After all, here's the architecture:

But in your setup, the planner would be another head branching from "figure out what's going on", which means that it's receiving the results of a computation already conditioned on the action sequence? 

Mostly my reason for thinking about my architecture is that if the planner is separate it seems so obviously doomed (from a worst-case perspective, for outer alignment / building a good oversight process). The planner "knows" how and why it chose the action sequence while the predictor doesn't, and so it's very plausible that this allows the planner to choose some bad / deceptive sequence that looks good to the predictor. (The classic example is that plagiarism is easy to commit but hard to detect just from the output; see this post.)

But if you had me speculate about what ARC thinks, my probably-somewhat-incorrect understanding is "in theory, the oversight process (predictor + reporter) needs to be able to run exponentially-large searches (= perfect optimization in an exponentially large space) over the possible computations that the planner could have done (see idealized ascription universality); in practice we're going to give it "hints" about what computation the planner actually does by e.g. sharing weights or looking at the planner's activations".

But in your setup, the planner would be another head branching from "figure out what's going on", which means that it's receiving the results of a computation already conditioned on the action sequence?

I would assume the action sequence input is a variable-length list (e.g. you pass all the actions through an LSTM and then the last output / hidden state is provided as an input to the rest of the neural net). The planner can be conditioned on the last N actions and asked to produce the next action (and initially N = 0).

Why would the planner have pressure to choose something which looks good to the predictor, but is secretly bad, given that it selects a plan based on what the reporter says? Is this a Goodhart's curse issue, where the curse afflicts not the reporter (which is assumed conservative, if it's the direct translator), but the predictor's own understanding of the situation? 

given that it selects a plan based on what the reporter says?

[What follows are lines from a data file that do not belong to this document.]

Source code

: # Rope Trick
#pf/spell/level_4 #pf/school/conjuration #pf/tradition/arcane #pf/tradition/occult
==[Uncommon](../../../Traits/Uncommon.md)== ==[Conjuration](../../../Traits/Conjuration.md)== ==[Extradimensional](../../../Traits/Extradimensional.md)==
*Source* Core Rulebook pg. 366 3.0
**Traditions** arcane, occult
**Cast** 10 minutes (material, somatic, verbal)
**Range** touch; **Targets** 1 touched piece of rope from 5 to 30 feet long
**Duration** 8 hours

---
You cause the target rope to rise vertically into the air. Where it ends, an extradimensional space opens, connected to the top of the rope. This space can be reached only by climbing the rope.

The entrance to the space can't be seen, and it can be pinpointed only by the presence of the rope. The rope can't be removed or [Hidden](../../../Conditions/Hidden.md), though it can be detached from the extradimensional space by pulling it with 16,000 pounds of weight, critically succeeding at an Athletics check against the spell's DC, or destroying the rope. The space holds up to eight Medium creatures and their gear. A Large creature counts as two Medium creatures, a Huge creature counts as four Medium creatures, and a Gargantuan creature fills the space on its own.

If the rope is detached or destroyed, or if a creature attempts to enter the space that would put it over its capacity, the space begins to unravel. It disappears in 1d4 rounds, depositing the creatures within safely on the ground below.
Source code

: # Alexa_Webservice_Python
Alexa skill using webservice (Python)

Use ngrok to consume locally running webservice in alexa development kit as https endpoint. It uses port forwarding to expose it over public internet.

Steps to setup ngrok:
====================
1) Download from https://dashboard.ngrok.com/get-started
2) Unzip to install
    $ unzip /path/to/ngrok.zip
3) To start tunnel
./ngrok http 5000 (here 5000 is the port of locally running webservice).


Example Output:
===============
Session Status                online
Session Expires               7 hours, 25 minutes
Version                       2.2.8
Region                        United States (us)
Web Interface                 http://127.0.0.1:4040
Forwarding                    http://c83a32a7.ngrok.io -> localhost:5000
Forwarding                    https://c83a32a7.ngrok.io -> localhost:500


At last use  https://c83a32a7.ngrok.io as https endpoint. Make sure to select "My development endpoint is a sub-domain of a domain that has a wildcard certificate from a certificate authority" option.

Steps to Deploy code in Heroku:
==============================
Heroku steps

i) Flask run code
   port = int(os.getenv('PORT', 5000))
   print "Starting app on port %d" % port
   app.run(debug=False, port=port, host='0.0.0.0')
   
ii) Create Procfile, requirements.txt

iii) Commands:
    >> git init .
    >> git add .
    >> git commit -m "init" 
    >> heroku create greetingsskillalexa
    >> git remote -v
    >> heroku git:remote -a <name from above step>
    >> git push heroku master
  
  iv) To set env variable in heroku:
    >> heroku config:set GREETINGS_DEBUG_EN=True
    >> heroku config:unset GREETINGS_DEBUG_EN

... What makes you think it does this? That wasn't part of my picture.

Hm. I've often imagined a "keep the diamond safe" planner just choosing a plan which a narrow-ELK-solving reporter says is OK. 

How do you imagine the reporter being used? 

Hm. I've often imagined a "keep the diamond safe" planner just choosing a plan which a narrow-ELK-solving reporter says is OK. 

But where does the plan come from? If you're imagining that the planner creates N different plans and then executes the one that the reporter says is OK, then I have the same objection:

The planner "knows" how and why it chose the action sequence while the predictor doesn't, and so it's very plausible that this allows the planner to choose some bad / deceptive sequence that looks good to the predictor. (The classic example is that plagiarism is easy to commit but hard to detect just from the output; see this post.)

 

How do you imagine the reporter being used?

Planner proposes some actions, call them A. The human raters use the reporter to understand the probable consequences of A, how those consequences should be valued, etc. This allows them to provide good feedback on A, creating a powerful and aligned oversight process that can be used as a training signal for the planner.